Un journal officiel des collectivités locales doit voir le jour (article 131) où seront publiées les mesures d’exécution.

Cet édifice institutionnel répond, en théorie, au grand défi du développement régional et de l’équilibre entre les régions. Ces collectivités jouissent, en fait, de trois sortes de ressources : les leurs propres , celles allouées par l’Autorité Centrale et celles mobilisées dans le cadre de la solidarité nationale . A cela peuvent s’ajouter les moyens financiers découlant du transfert ou de la création de nouvelles attributions dans les régions concernées.

Mais, ce schéma qui est censé réduire un déséquilibre donne l’air d’en créer un autre.

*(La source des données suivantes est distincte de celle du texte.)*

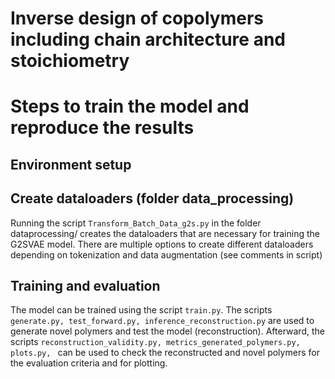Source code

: # Inverse design of copolymers including chain architecture and stoichiometry


# Steps to train the model and reproduce the results
## Environment setup

## Create dataloaders (folder data_processing)
Running the script ```Transform_Batch_Data_g2s.py``` in the folder dataprocessing/ creates the dataloaders that are necessary for training the G2SVAE model. There are multiple options to create different dataloaders depending on tokenization and data augmentation (see comments in script)
## Training and evaluation
The model can be trained using the script ```train.py```. 
The scripts ```generate.py, test_forward.py, inference_reconstruction.py``` are used to generate novel polymers and test the model (reconstruction). Afterward, the scripts ```reconstruction_validity.py, metrics_generated_polymers.py, plots.py, ``` can be used to check the reconstructed and novel polymers for the evaluation criteria and for plotting.
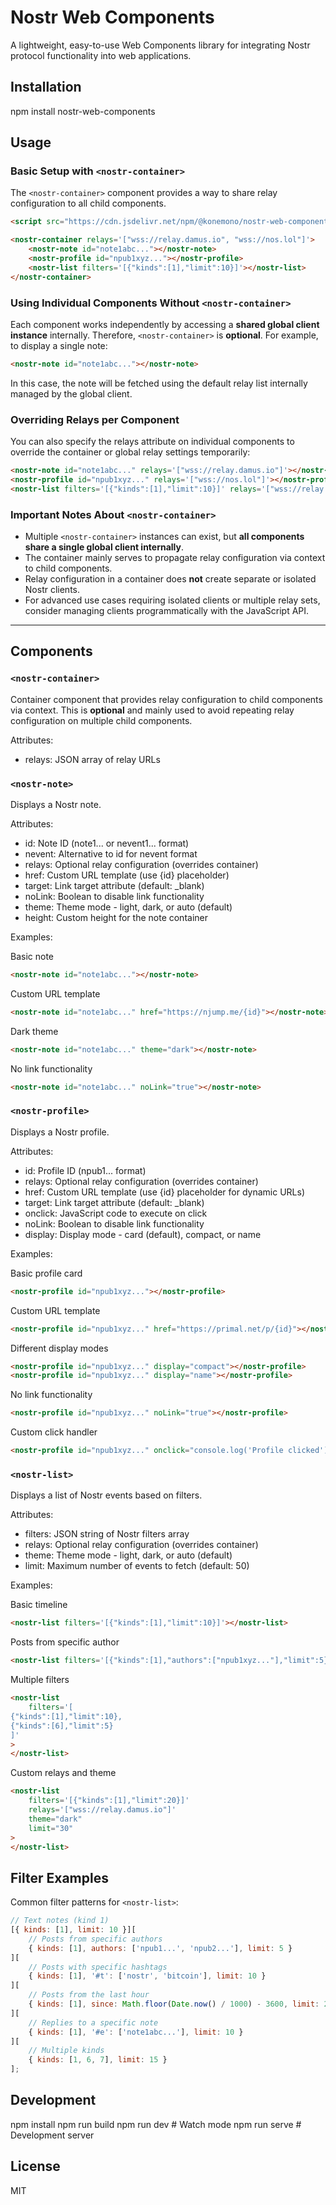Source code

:# Nostr Web Components

A lightweight, easy-to-use Web Components library for integrating Nostr protocol functionality into web applications.

## Installation

npm install nostr-web-components

## Usage

### Basic Setup with `<nostr-container>`

The `<nostr-container>` component provides a way to share relay configuration to all child components.

```html
<script src="https://cdn.jsdelivr.net/npm/@konemono/nostr-web-components@{version}/dist/nostr-web-components.iife.min.js"></script>

<nostr-container relays='["wss://relay.damus.io", "wss://nos.lol"]'>
	<nostr-note id="note1abc..."></nostr-note>
	<nostr-profile id="npub1xyz..."></nostr-profile>
	<nostr-list filters='[{"kinds":[1],"limit":10}]'></nostr-list>
</nostr-container>
```

### Using Individual Components Without `<nostr-container>`

Each component works independently by accessing a **shared global client instance** internally. Therefore, `<nostr-container>` is **optional**. For example, to display a single note:

```html
<nostr-note id="note1abc..."></nostr-note>
```

In this case, the note will be fetched using the default relay list internally managed by the global client.

### Overriding Relays per Component

You can also specify the relays attribute on individual components to override the container or global relay settings temporarily:

```html
<nostr-note id="note1abc..." relays='["wss://relay.damus.io"]'></nostr-note>
<nostr-profile id="npub1xyz..." relays='["wss://nos.lol"]'></nostr-profile>
<nostr-list filters='[{"kinds":[1],"limit":10}]' relays='["wss://relay.damus.io"]'></nostr-list>
```

### Important Notes About `<nostr-container>`

- Multiple `<nostr-container>` instances can exist, but **all components share a single global client internally**.
- The container mainly serves to propagate relay configuration via context to child components.
- Relay configuration in a container does **not** create separate or isolated Nostr clients.
- For advanced use cases requiring isolated clients or multiple relay sets, consider managing clients programmatically with the JavaScript API.

---

## Components

### `<nostr-container>`

Container component that provides relay configuration to child components via context. This is **optional** and mainly used to avoid repeating relay configuration on multiple child components.

Attributes:

- relays: JSON array of relay URLs

### `<nostr-note>`

Displays a Nostr note.

Attributes:

- id: Note ID (note1... or nevent1... format)
- nevent: Alternative to id for nevent format
- relays: Optional relay configuration (overrides container)
- href: Custom URL template (use {id} placeholder)
- target: Link target attribute (default: \_blank)
- noLink: Boolean to disable link functionality
- theme: Theme mode - light, dark, or auto (default)
- height: Custom height for the note container

Examples:

Basic note

```html
<nostr-note id="note1abc..."></nostr-note>
```

Custom URL template

```html
<nostr-note id="note1abc..." href="https://njump.me/{id}"></nostr-note>
```

Dark theme

```html
<nostr-note id="note1abc..." theme="dark"></nostr-note>
```

No link functionality

```html
<nostr-note id="note1abc..." noLink="true"></nostr-note>
```

### `<nostr-profile>`

Displays a Nostr profile.

Attributes:

- id: Profile ID (npub1... format)
- relays: Optional relay configuration (overrides container)
- href: Custom URL template (use {id} placeholder for dynamic URLs)
- target: Link target attribute (default: \_blank)
- onclick: JavaScript code to execute on click
- noLink: Boolean to disable link functionality
- display: Display mode - card (default), compact, or name

Examples:

Basic profile card

```html
<nostr-profile id="npub1xyz..."></nostr-profile>
```

Custom URL template

```html
<nostr-profile id="npub1xyz..." href="https://primal.net/p/{id}"></nostr-profile>
```

Different display modes

```html
<nostr-profile id="npub1xyz..." display="compact"></nostr-profile>
<nostr-profile id="npub1xyz..." display="name"></nostr-profile>
```

No link functionality

```html
<nostr-profile id="npub1xyz..." noLink="true"></nostr-profile>
```

Custom click handler

```html
<nostr-profile id="npub1xyz..." onclick="console.log('Profile clicked')"></nostr-profile>
```

### `<nostr-list>`

Displays a list of Nostr events based on filters.

Attributes:

- filters: JSON string of Nostr filters array
- relays: Optional relay configuration (overrides container)
- theme: Theme mode - light, dark, or auto (default)
- limit: Maximum number of events to fetch (default: 50)

Examples:

Basic timeline

```html
<nostr-list filters='[{"kinds":[1],"limit":10}]'></nostr-list>
```

Posts from specific author

```html
<nostr-list filters='[{"kinds":[1],"authors":["npub1xyz..."],"limit":5}]'></nostr-list>
```

Multiple filters

```html
<nostr-list
	filters='[
{"kinds":[1],"limit":10},
{"kinds":[6],"limit":5}
]'
>
</nostr-list>
```

Custom relays and theme

```html
<nostr-list
	filters='[{"kinds":[1],"limit":20}]'
	relays='["wss://relay.damus.io"]'
	theme="dark"
	limit="30"
>
</nostr-list>
```

## Filter Examples

Common filter patterns for `<nostr-list>`:

```js
// Text notes (kind 1)
[{ kinds: [1], limit: 10 }][
	// Posts from specific authors
	{ kinds: [1], authors: ['npub1...', 'npub2...'], limit: 5 }
][
	// Posts with specific hashtags
	{ kinds: [1], '#t': ['nostr', 'bitcoin'], limit: 10 }
][
	// Posts from the last hour
	{ kinds: [1], since: Math.floor(Date.now() / 1000) - 3600, limit: 20 }
][
	// Replies to a specific note
	{ kinds: [1], '#e': ['note1abc...'], limit: 10 }
][
	// Multiple kinds
	{ kinds: [1, 6, 7], limit: 15 }
];
```

## Development

npm install
npm run build
npm run dev # Watch mode
npm run serve # Development server

## License

MIT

Ces projets de développement régional qui seront financés à un haut niveau par le biais des transferts des ressources de l’Autorité Centrale , sont conçus et mis en œuvre par les régions elles-mêmes , et l’Etat central , qui est le principal bailleur de fonds, n’y exerce aucun droit de regard . L’Etat donne les moyens aux régions, et ne joue même pas le rôle d’arbitre dans cette nouvelle équation. Les problèmes qui peuvent surgir dans ce cadre se déclinent dans la faisabilité des projets, leur impact réel et l’échéancier de leur mise en œuvre doivent être soumis à un arbitrage central , au moins dans une première phase .On sait , d’après la culture politique qui prévaut , que les besoins en services et en projets de développement présentés souvent par les citoyens des régions et en conséquence par leurs représentants, le sont dans le cadre d’une concurrence avec leurs partenaires de ces structures locales, ce qui peut influer sur la taille des projets proposés et la priorité qui s’y attache . Et aucune modalité d’arbitrage n’est prévue, hormis la formule assez vague du « mécanisme de l’ajustement et de la régulation  » , cité au titre des moyens alloués dans le cadre de la Solidarité Nationale (article 133)..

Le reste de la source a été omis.